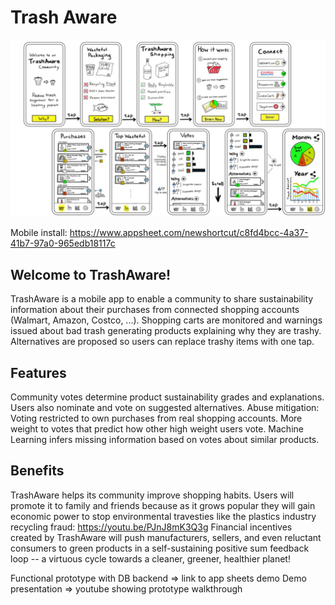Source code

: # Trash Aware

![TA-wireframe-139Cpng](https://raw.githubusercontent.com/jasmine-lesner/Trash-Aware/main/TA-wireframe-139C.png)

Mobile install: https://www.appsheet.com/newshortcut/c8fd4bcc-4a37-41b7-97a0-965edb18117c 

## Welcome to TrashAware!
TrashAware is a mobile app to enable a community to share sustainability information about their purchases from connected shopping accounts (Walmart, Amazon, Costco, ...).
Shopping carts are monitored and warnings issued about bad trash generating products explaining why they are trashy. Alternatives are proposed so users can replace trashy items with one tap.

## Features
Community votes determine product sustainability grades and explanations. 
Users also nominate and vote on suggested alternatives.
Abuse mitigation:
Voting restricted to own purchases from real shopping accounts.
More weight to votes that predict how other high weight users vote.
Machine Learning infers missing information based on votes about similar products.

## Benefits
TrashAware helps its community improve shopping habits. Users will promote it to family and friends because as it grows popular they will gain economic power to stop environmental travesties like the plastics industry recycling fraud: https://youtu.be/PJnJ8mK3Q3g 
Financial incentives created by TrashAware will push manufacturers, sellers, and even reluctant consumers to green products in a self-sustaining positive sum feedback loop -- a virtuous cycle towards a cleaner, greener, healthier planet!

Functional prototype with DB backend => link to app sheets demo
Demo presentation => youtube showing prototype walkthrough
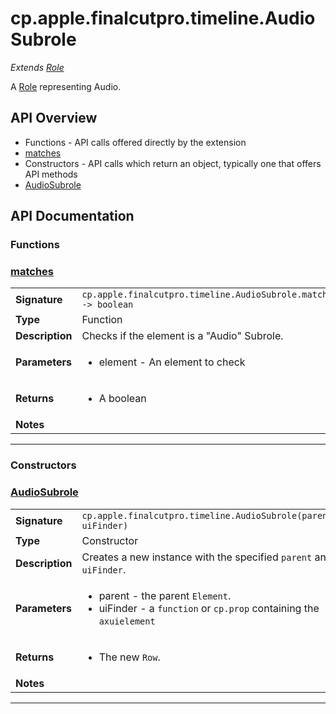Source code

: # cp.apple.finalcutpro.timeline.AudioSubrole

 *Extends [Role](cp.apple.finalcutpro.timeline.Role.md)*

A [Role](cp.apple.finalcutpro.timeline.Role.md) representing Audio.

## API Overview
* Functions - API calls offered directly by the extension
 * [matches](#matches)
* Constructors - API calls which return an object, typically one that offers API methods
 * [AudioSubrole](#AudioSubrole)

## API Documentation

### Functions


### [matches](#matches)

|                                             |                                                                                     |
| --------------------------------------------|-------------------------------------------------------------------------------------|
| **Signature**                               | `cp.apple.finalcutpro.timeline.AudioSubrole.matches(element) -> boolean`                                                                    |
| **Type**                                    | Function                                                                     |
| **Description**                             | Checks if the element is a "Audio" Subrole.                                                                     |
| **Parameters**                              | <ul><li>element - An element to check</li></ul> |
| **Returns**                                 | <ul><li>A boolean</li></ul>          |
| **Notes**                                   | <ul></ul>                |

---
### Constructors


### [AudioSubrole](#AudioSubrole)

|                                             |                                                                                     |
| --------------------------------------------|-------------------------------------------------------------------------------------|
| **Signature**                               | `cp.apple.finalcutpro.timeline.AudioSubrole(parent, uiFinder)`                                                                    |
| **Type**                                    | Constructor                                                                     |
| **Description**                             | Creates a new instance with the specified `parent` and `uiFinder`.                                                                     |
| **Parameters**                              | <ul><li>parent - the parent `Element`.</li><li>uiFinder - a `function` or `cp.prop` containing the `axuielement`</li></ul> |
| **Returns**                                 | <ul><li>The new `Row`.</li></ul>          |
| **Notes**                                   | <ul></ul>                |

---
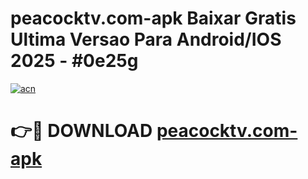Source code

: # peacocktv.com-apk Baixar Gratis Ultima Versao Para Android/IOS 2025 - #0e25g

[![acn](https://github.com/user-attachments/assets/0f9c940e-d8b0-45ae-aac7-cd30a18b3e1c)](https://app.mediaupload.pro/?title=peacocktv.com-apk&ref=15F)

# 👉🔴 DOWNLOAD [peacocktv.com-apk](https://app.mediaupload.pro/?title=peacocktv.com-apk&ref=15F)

* * * *

• **Exercise prompt**
Give back all of the entries verbatim, but without pictures.

• **Result for this exercise**
Source code

: # Trash Aware

![TA-wireframe-139Cpng](https://raw.githubusercontent.com/jasmine-lesner/Trash-Aware/main/TA-wireframe-139C.png)

Mobile install: https://www.appsheet.com/newshortcut/c8fd4bcc-4a37-41b7-97a0-965edb18117c 

## Welcome to TrashAware!
TrashAware is a mobile app to enable a community to share sustainability information about their purchases from connected shopping accounts (Walmart, Amazon, Costco, ...).
Shopping carts are monitored and warnings issued about bad trash generating products explaining why they are trashy. Alternatives are proposed so users can replace trashy items with one tap.

## Features
Community votes determine product sustainability grades and explanations. 
Users also nominate and vote on suggested alternatives.
Abuse mitigation:
Voting restricted to own purchases from real shopping accounts.
More weight to votes that predict how other high weight users vote.
Machine Learning infers missing information based on votes about similar products.

## Benefits
TrashAware helps its community improve shopping habits. Users will promote it to family and friends because as it grows popular they will gain economic power to stop environmental travesties like the plastics industry recycling fraud: https://youtu.be/PJnJ8mK3Q3g 
Financial incentives created by TrashAware will push manufacturers, sellers, and even reluctant consumers to green products in a self-sustaining positive sum feedback loop -- a virtuous cycle towards a cleaner, greener, healthier planet!

Functional prototype with DB backend => link to app sheets demo
Demo presentation => youtube showing prototype walkthrough
Source code

: # cp.apple.finalcutpro.timeline.AudioSubrole

 *Extends [Role](cp.apple.finalcutpro.timeline.Role.md)*

A [Role](cp.apple.finalcutpro.timeline.Role.md) representing Audio.

## API Overview
* Functions - API calls offered directly by the extension
 * [matches](#matches)
* Constructors - API calls which return an object, typically one that offers API methods
 * [AudioSubrole](#AudioSubrole)

## API Documentation

### Functions


### [matches](#matches)

|                                             |                                                                                     |
| --------------------------------------------|-------------------------------------------------------------------------------------|
| **Signature**                               | `cp.apple.finalcutpro.timeline.AudioSubrole.matches(element) -> boolean`                                                                    |
| **Type**                                    | Function                                                                     |
| **Description**                             | Checks if the element is a "Audio" Subrole.                                                                     |
| **Parameters**                              | <ul><li>element - An element to check</li></ul> |
| **Returns**                                 | <ul><li>A boolean</li></ul>          |
| **Notes**                                   | <ul></ul>                |

---
### Constructors


### [AudioSubrole](#AudioSubrole)

|                                             |                                                                                     |
| --------------------------------------------|-------------------------------------------------------------------------------------|
| **Signature**                               | `cp.apple.finalcutpro.timeline.AudioSubrole(parent, uiFinder)`                                                                    |
| **Type**                                    | Constructor                                                                     |
| **Description**                             | Creates a new instance with the specified `parent` and `uiFinder`.                                                                     |
| **Parameters**                              | <ul><li>parent - the parent `Element`.</li><li>uiFinder - a `function` or `cp.prop` containing the `axuielement`</li></ul> |
| **Returns**                                 | <ul><li>The new `Row`.</li></ul>          |
| **Notes**                                   | <ul></ul>                |

---
Source code

: # peacocktv.com-apk Baixar Gratis Ultima Versao Para Android/IOS 2025 - #0e25g

[![acn](https://github.com/user-attachments/assets/0f9c940e-d8b0-45ae-aac7-cd30a18b3e1c)](https://app.mediaupload.pro/?title=peacocktv.com-apk&ref=15F)

# 👉🔴 DOWNLOAD [peacocktv.com-apk](https://app.mediaupload.pro/?title=peacocktv.com-apk&ref=15F)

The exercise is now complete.